Many of us have seen the chick-flick movie with Julia Roberts, Eat, Pray, Love.
It is an enjoyable couple of hours watching one woman’s search to find balance in her life.
The scenes in Italy, India and Bali make the movie lush and captivating and the woman’s spiritual quest seems admirable, on the surface.
As a Christian, when I saw this film, I wanted to tell Julia she was searching for God in all the wrong places. But something else also bothered me about story.
The tale begins with this woman in an unsatisfactory marriage. No drama. The husband doesn’t abuse her and there are no other parties involved. She is just vaguely disappointed in her husband and not enjoying her (obviously affluent) life. Her dissatisfaction leads her to turn, desperately and uncharacteristically, to prayer. She falls dramatically to her knees with hands pressed together and utters, “Hello God. It’s nice to finally meet you,” then proceeds to beg for help from her unbearable situation. She decides God is telling her to divorce her husband. [Warning! If you think God’s answer to prayer contradicts His word, the Bible, you are not hearing His voice, but your own.]

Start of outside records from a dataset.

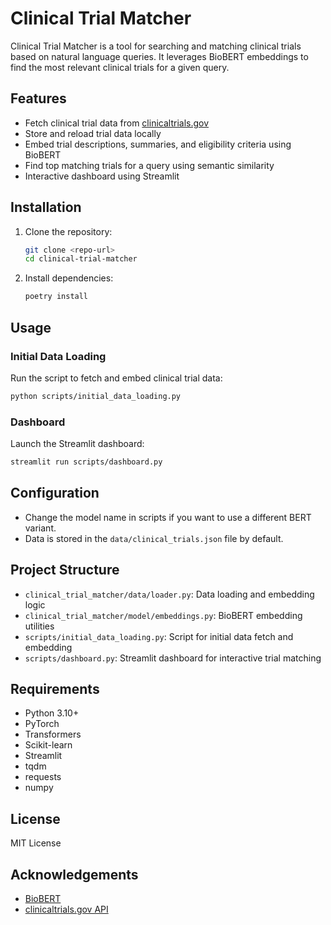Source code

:# Clinical Trial Matcher

Clinical Trial Matcher is a tool for searching and matching clinical trials based on natural language queries. It leverages BioBERT embeddings to find the most relevant clinical trials for a given query.

## Features

- Fetch clinical trial data from [clinicaltrials.gov](https://clinicaltrials.gov/)
- Store and reload trial data locally
- Embed trial descriptions, summaries, and eligibility criteria using BioBERT
- Find top matching trials for a query using semantic similarity
- Interactive dashboard using Streamlit

## Installation

1. Clone the repository:
   ```bash
   git clone <repo-url>
   cd clinical-trial-matcher
   ```
2. Install dependencies:
   ```bash
   poetry install
   ```

## Usage

### Initial Data Loading

Run the script to fetch and embed clinical trial data:
```bash
python scripts/initial_data_loading.py
```

### Dashboard

Launch the Streamlit dashboard:
```bash
streamlit run scripts/dashboard.py
```

## Configuration

- Change the model name in scripts if you want to use a different BERT variant.
- Data is stored in the `data/clinical_trials.json` file by default.

## Project Structure

- `clinical_trial_matcher/data/loader.py`: Data loading and embedding logic
- `clinical_trial_matcher/model/embeddings.py`: BioBERT embedding utilities
- `scripts/initial_data_loading.py`: Script for initial data fetch and embedding
- `scripts/dashboard.py`: Streamlit dashboard for interactive trial matching

## Requirements

- Python 3.10+
- PyTorch
- Transformers
- Scikit-learn
- Streamlit
- tqdm
- requests
- numpy

## License

MIT License

## Acknowledgements

- [BioBERT](https://github.com/dmis-lab/biobert)
- [clinicaltrials.gov API](https://clinicaltrials.gov/api/gui)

Almost immediately she becomes involved with a younger man. Through this relationship she is introduced to Hinduism and begins her spiritual and physical journey.
She travels around meeting interesting people, learns a few things about herself and ultimately finds true love.

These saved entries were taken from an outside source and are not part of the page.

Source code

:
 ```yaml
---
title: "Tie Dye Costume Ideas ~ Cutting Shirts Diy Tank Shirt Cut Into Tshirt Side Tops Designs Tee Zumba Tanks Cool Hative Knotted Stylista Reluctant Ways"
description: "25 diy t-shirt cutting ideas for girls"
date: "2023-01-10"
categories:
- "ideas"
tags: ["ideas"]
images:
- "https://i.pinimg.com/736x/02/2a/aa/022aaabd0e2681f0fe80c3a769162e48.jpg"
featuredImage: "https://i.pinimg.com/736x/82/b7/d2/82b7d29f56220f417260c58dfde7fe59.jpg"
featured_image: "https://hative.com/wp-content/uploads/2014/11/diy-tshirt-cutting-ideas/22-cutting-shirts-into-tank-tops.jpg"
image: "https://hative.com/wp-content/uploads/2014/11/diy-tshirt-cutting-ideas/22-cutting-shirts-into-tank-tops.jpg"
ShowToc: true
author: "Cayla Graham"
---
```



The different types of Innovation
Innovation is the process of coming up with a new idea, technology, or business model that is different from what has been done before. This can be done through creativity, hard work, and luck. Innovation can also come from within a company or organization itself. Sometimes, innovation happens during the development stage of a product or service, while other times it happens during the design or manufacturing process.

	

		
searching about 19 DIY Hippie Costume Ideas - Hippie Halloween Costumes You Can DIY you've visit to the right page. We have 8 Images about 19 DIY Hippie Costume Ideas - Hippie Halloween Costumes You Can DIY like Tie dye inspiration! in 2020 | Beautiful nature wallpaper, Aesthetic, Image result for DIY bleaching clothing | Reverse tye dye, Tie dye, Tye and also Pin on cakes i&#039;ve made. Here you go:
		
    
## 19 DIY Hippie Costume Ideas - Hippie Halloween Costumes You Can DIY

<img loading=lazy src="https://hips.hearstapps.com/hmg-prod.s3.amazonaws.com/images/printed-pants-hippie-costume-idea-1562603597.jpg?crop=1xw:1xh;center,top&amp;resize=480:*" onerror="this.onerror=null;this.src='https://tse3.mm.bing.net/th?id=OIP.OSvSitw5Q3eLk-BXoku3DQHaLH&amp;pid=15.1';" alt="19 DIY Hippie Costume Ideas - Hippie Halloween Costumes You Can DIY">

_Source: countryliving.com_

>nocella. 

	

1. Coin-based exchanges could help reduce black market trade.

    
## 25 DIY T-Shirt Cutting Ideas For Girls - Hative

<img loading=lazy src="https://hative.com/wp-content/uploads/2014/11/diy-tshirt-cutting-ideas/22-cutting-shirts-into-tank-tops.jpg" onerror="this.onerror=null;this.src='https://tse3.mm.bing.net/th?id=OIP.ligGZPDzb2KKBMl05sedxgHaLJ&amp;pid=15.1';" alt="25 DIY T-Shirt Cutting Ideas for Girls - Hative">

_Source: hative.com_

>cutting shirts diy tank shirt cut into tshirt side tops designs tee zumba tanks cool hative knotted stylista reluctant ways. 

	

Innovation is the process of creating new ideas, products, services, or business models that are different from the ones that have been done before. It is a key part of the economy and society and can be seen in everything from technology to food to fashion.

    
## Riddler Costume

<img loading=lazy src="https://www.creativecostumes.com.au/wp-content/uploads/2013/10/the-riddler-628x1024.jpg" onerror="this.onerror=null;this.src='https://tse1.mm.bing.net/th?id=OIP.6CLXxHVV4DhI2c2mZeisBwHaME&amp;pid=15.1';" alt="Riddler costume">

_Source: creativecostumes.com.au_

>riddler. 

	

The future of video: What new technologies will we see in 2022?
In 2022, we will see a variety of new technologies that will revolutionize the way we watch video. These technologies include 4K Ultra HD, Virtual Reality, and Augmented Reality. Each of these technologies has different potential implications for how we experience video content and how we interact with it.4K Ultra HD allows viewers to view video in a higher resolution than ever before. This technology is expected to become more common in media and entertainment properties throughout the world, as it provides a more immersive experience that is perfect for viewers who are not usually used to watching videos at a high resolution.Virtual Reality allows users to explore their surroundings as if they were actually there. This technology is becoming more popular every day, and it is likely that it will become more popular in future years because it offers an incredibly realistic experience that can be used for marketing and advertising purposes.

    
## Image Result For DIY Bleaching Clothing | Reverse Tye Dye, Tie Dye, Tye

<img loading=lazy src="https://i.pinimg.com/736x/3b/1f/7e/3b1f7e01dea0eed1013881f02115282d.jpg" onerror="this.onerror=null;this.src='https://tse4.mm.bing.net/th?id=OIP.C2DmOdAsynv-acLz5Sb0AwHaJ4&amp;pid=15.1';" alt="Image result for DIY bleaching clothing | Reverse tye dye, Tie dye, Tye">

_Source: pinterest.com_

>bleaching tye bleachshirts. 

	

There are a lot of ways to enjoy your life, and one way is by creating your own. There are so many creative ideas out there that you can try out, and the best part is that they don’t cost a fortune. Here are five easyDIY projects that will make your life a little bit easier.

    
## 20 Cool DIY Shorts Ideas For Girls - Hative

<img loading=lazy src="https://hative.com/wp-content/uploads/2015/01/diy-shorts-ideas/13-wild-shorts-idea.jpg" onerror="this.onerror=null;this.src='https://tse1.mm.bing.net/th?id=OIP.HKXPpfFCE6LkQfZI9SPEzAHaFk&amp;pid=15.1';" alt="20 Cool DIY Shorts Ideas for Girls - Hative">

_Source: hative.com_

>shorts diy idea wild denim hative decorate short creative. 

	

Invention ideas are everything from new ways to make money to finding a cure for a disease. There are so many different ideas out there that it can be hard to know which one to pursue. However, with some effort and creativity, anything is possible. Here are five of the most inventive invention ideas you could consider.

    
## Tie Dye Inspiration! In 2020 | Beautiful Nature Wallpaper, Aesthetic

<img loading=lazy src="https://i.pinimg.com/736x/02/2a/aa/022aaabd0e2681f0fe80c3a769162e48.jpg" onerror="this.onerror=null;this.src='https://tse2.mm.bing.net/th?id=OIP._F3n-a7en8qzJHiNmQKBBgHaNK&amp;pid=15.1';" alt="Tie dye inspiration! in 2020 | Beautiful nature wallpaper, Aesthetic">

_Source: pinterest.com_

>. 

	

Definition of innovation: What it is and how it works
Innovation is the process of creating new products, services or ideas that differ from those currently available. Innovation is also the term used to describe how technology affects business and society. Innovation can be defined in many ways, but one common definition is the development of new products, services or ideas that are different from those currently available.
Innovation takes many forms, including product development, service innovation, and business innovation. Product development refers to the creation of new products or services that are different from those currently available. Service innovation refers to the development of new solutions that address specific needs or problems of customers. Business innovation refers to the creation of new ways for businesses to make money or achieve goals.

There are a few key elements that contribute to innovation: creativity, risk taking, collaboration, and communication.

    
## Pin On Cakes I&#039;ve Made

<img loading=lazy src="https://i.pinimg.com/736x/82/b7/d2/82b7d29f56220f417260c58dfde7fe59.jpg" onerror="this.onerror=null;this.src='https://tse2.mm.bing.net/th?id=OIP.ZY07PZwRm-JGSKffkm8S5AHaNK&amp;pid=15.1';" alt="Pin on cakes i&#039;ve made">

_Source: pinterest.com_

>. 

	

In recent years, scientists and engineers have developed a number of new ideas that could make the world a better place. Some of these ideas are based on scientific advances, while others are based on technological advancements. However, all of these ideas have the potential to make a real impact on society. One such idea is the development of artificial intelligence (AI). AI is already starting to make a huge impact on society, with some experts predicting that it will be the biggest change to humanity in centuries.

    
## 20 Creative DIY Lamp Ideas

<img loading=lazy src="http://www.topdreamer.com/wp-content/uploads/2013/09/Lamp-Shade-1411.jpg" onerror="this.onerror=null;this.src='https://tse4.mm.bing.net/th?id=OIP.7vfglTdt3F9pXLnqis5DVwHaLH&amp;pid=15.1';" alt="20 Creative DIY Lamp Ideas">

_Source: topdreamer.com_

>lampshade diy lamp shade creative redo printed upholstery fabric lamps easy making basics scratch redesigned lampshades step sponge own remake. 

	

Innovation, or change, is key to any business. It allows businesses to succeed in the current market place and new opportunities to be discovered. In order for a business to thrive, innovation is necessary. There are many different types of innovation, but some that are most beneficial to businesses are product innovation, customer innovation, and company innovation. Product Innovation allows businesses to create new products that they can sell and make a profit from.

Along the way, she performs a few isolated acts of generosity, but her focus never deviates from a search for personal happiness.
She learns to eat for pleasure in Italy, meditate for peace of mind in India, and love herself in Bali. All this self-examination results in her finding the perfect partner and happiness (fade out).

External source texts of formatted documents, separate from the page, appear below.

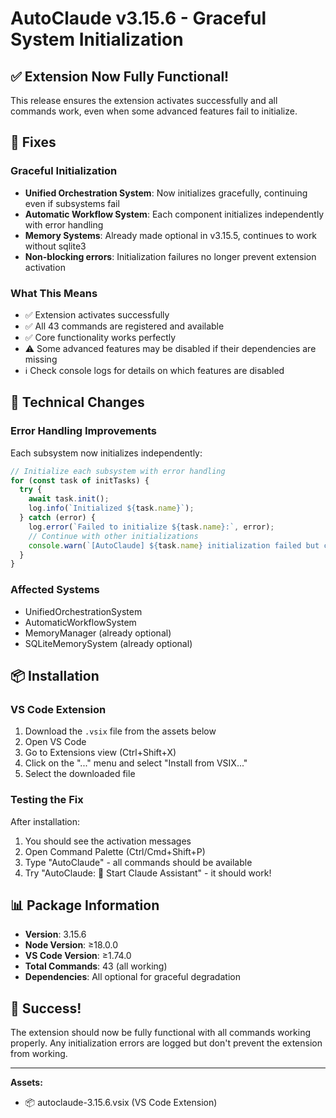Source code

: # AutoClaude v3.15.6 - Graceful System Initialization

## ✅ Extension Now Fully Functional!

This release ensures the extension activates successfully and all commands work, even when some advanced features fail to initialize.

## 🐛 Fixes

### Graceful Initialization
- **Unified Orchestration System**: Now initializes gracefully, continuing even if subsystems fail
- **Automatic Workflow System**: Each component initializes independently with error handling
- **Memory Systems**: Already made optional in v3.15.5, continues to work without sqlite3
- **Non-blocking errors**: Initialization failures no longer prevent extension activation

### What This Means
- ✅ Extension activates successfully
- ✅ All 43 commands are registered and available
- ✅ Core functionality works perfectly
- ⚠️ Some advanced features may be disabled if their dependencies are missing
- ℹ️ Check console logs for details on which features are disabled

## 🔧 Technical Changes

### Error Handling Improvements
Each subsystem now initializes independently:
```javascript
// Initialize each subsystem with error handling
for (const task of initTasks) {
  try {
    await task.init();
    log.info(`Initialized ${task.name}`);
  } catch (error) {
    log.error(`Failed to initialize ${task.name}:`, error);
    // Continue with other initializations
    console.warn(`[AutoClaude] ${task.name} initialization failed but continuing`);
  }
}
```

### Affected Systems
- UnifiedOrchestrationSystem
- AutomaticWorkflowSystem
- MemoryManager (already optional)
- SQLiteMemorySystem (already optional)

## 📦 Installation

### VS Code Extension
1. Download the `.vsix` file from the assets below
2. Open VS Code
3. Go to Extensions view (Ctrl+Shift+X)
4. Click on the "..." menu and select "Install from VSIX..."
5. Select the downloaded file

### Testing the Fix
After installation:
1. You should see the activation messages
2. Open Command Palette (Ctrl/Cmd+Shift+P)
3. Type "AutoClaude" - all commands should be available
4. Try "AutoClaude: 🚀 Start Claude Assistant" - it should work!

## 📊 Package Information

- **Version**: 3.15.6
- **Node Version**: ≥18.0.0
- **VS Code Version**: ≥1.74.0
- **Total Commands**: 43 (all working)
- **Dependencies**: All optional for graceful degradation

## 🎉 Success!

The extension should now be fully functional with all commands working properly. Any initialization errors are logged but don't prevent the extension from working.

---

**Assets:**
- 📦 autoclaude-3.15.6.vsix (VS Code Extension)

I couldn’t help thinking as the credits rolled that her new lover had better not ever disappoint this lady…because it’s all about her.
Being focused on one’s own happiness is a sure recipe for dissatisfaction in life.
A life of authentic balance begins with love of God and others, prayer to stay close to God and intercede for others, and with eating and all the other pleasures of the flesh, following after.
That is balance that brings peace and you can find it anywhere.